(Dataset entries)

::::::::

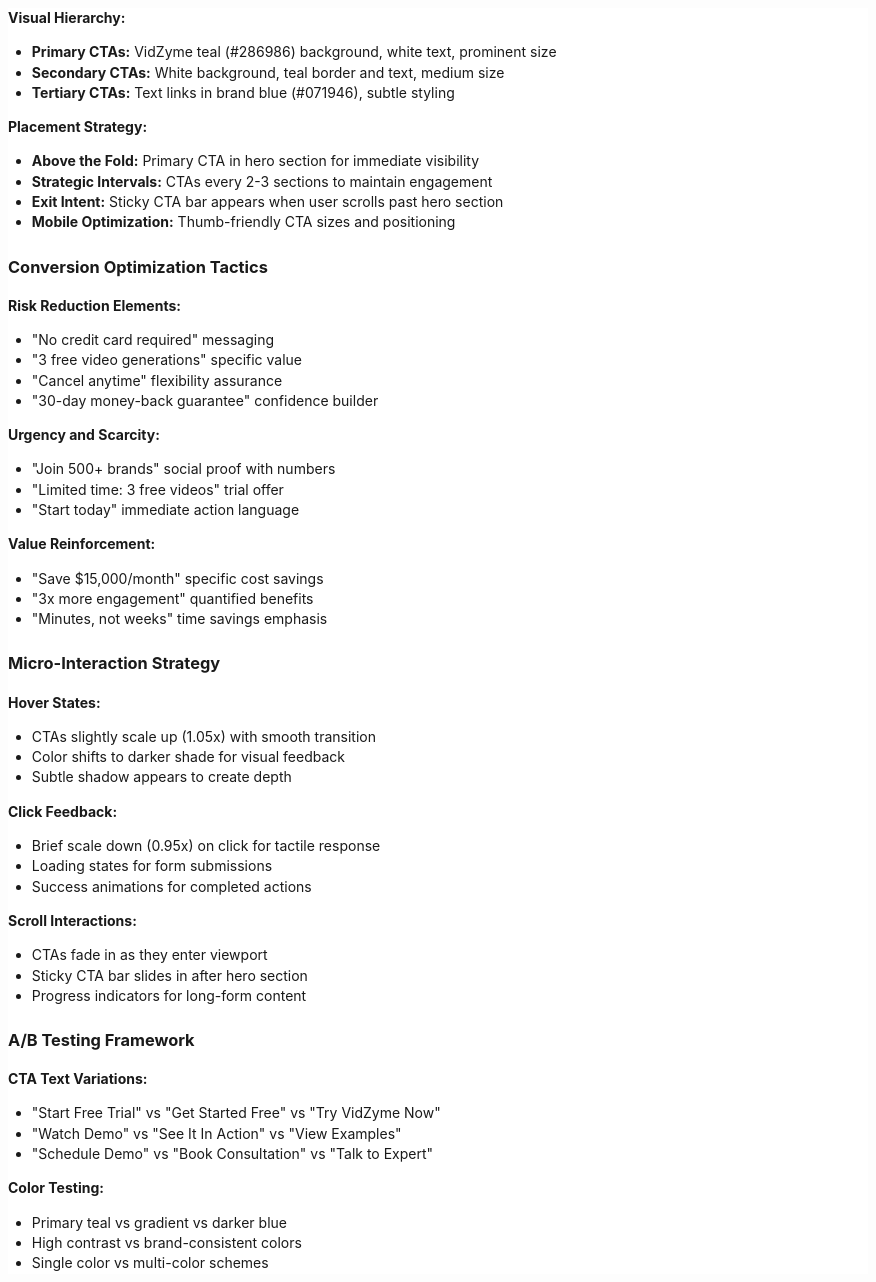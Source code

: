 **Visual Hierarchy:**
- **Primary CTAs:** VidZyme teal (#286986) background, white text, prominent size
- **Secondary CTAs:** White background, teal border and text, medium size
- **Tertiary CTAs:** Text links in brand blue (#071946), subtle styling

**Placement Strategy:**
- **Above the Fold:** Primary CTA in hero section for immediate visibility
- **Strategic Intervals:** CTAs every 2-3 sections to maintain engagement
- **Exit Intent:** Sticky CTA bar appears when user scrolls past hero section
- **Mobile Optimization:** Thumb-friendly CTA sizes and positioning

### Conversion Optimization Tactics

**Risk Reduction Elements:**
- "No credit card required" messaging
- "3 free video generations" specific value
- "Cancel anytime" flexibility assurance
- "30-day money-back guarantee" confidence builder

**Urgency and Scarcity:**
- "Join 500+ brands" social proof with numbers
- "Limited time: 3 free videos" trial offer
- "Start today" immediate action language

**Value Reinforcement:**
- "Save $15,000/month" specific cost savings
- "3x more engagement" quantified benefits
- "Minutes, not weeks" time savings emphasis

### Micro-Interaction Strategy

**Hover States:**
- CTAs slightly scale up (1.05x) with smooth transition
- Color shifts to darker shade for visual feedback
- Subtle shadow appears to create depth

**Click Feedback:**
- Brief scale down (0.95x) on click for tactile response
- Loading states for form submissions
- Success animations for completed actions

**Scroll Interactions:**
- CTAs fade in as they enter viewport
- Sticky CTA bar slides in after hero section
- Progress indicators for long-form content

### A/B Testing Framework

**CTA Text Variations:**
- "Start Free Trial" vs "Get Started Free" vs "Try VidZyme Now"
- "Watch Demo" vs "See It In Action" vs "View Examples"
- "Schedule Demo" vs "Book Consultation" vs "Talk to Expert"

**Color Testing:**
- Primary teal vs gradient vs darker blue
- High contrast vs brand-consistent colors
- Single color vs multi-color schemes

::::::::

■ Work order
Looking at the data above, return every line from the one with "- **Strategic Intervals:**" down to the one with "- High contrast vs brand-consistent colors", exactly and inclusively.

■ Response for this exercise
- **Strategic Intervals:** CTAs every 2-3 sections to maintain engagement
- **Exit Intent:** Sticky CTA bar appears when user scrolls past hero section
- **Mobile Optimization:** Thumb-friendly CTA sizes and positioning

### Conversion Optimization Tactics

**Risk Reduction Elements:**
- "No credit card required" messaging
- "3 free video generations" specific value
- "Cancel anytime" flexibility assurance
- "30-day money-back guarantee" confidence builder

**Urgency and Scarcity:**
- "Join 500+ brands" social proof with numbers
- "Limited time: 3 free videos" trial offer
- "Start today" immediate action language

**Value Reinforcement:**
- "Save $15,000/month" specific cost savings
- "3x more engagement" quantified benefits
- "Minutes, not weeks" time savings emphasis

### Micro-Interaction Strategy

**Hover States:**
- CTAs slightly scale up (1.05x) with smooth transition
- Color shifts to darker shade for visual feedback
- Subtle shadow appears to create depth

**Click Feedback:**
- Brief scale down (0.95x) on click for tactile response
- Loading states for form submissions
- Success animations for completed actions

**Scroll Interactions:**
- CTAs fade in as they enter viewport
- Sticky CTA bar slides in after hero section
- Progress indicators for long-form content

### A/B Testing Framework

**CTA Text Variations:**
- "Start Free Trial" vs "Get Started Free" vs "Try VidZyme Now"
- "Watch Demo" vs "See It In Action" vs "View Examples"
- "Schedule Demo" vs "Book Consultation" vs "Talk to Expert"

**Color Testing:**
- Primary teal vs gradient vs darker blue
- High contrast vs brand-consistent colors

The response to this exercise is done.